My definition of abnormal becomes the opposite of the very wild shenanigans of one of my teen step-sisters. There are many sexual and other acts she does inside and outside the family. These acts of hers become part of my reality, and I definitely need a definition of reality. It’s a reality better than none. Without definitions it would be like going through life like a reindeer, something my father used to say to me and my older brother whenever we act lazy or silly.

I work hard, get my driver’s license, date girls, go to drive-ins and a nearby skating rink, and later drive a brand-new 1966 Starfire Oldsmobile to high school.
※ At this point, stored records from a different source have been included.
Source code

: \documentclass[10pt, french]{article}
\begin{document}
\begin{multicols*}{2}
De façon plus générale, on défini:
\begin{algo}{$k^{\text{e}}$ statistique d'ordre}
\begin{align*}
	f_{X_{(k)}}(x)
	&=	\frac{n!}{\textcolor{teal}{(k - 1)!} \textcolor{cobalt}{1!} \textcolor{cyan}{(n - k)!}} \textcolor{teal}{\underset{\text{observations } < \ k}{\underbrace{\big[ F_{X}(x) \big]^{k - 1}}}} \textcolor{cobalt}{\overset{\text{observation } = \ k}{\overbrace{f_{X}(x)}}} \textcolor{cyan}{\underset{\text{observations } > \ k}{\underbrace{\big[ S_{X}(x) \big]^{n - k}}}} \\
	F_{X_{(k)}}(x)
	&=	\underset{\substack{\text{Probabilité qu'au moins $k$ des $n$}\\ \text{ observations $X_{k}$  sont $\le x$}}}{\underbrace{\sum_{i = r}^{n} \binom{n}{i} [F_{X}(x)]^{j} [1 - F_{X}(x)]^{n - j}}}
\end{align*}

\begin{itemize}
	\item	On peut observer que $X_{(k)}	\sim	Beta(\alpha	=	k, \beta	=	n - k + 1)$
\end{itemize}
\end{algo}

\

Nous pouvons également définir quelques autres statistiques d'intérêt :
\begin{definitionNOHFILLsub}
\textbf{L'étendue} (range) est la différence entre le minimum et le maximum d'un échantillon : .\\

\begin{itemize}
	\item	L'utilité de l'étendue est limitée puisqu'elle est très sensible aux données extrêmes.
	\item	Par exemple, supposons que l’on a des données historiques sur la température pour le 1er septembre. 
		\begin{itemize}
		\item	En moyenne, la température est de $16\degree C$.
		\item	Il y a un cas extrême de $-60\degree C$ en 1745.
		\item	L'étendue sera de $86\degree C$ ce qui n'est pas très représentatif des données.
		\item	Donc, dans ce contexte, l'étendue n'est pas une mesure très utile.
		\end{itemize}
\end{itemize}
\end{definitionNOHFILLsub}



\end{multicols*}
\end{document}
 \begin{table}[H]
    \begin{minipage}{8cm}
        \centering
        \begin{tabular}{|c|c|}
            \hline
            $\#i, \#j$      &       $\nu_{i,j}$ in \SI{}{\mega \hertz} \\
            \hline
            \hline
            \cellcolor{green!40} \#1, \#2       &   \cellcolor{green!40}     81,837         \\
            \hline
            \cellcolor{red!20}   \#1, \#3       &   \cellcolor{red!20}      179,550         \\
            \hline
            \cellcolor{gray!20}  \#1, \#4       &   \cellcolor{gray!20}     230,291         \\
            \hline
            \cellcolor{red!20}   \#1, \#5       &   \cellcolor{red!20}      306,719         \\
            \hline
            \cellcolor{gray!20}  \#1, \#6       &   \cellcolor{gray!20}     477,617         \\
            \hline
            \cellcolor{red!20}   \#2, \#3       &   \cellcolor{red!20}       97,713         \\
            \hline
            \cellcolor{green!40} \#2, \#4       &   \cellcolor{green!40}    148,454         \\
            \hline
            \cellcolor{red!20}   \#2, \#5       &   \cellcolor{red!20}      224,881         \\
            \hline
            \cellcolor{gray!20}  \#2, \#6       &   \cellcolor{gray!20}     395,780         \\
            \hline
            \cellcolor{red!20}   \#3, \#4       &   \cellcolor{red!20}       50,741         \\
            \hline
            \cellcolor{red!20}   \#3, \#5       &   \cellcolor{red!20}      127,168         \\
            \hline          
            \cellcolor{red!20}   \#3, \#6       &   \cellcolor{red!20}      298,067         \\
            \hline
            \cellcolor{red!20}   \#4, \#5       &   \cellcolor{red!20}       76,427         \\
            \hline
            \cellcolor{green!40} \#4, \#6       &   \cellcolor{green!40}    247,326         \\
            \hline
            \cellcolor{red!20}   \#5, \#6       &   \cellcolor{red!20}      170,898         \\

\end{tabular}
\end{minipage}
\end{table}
One night in 1966 my father and Brenda are gone and I am alone in the house, except for one of my little sisters. My other two sisters were at a girls club. I hear something outside in the lumber yard and retrieve a .22 pistol. It is quiet and dark, the only sound is a lone Whip-poor-will. I look around and find or hear nothing. My dog, Duchess comes up and startles me. I decide no danger exists. Instead of unlocking the pistol normally I squeeze the trigger seconds before easing off on the hammer. A shot rings out and I realize I accidentally shoot my right palm just below my thumb. I go into the house, disbelieving that I could be so careless. I go into the bathroom and wash my hand, as if that helps. My sister, not aware of my injury, yells from the back room, “You better go get them or you are in trouble.” I walk out of the house again, this time holding my arm. Opening the door, I get into the orange and white Chevy pickup and head off to get the girls.

Approaching a light at 5th and Main my whole body seems to pulsate. “I have got to get the girls,” I say to myself. Instead, I turn toward the Lindsey Hospital. Once there I go in and say, quite stupidly, “Is there a doctor in the house?” My father and Brenda arrive in my hospital room, my father glad my accident is not more serious. Brenda, on the other hand, is disappointed I can tell. She is like that. It is all so embarrassing to realize how I exaggerated that night. I do exaggerate too much.

Shortly after this I turn seventeen and hope the next year would be better.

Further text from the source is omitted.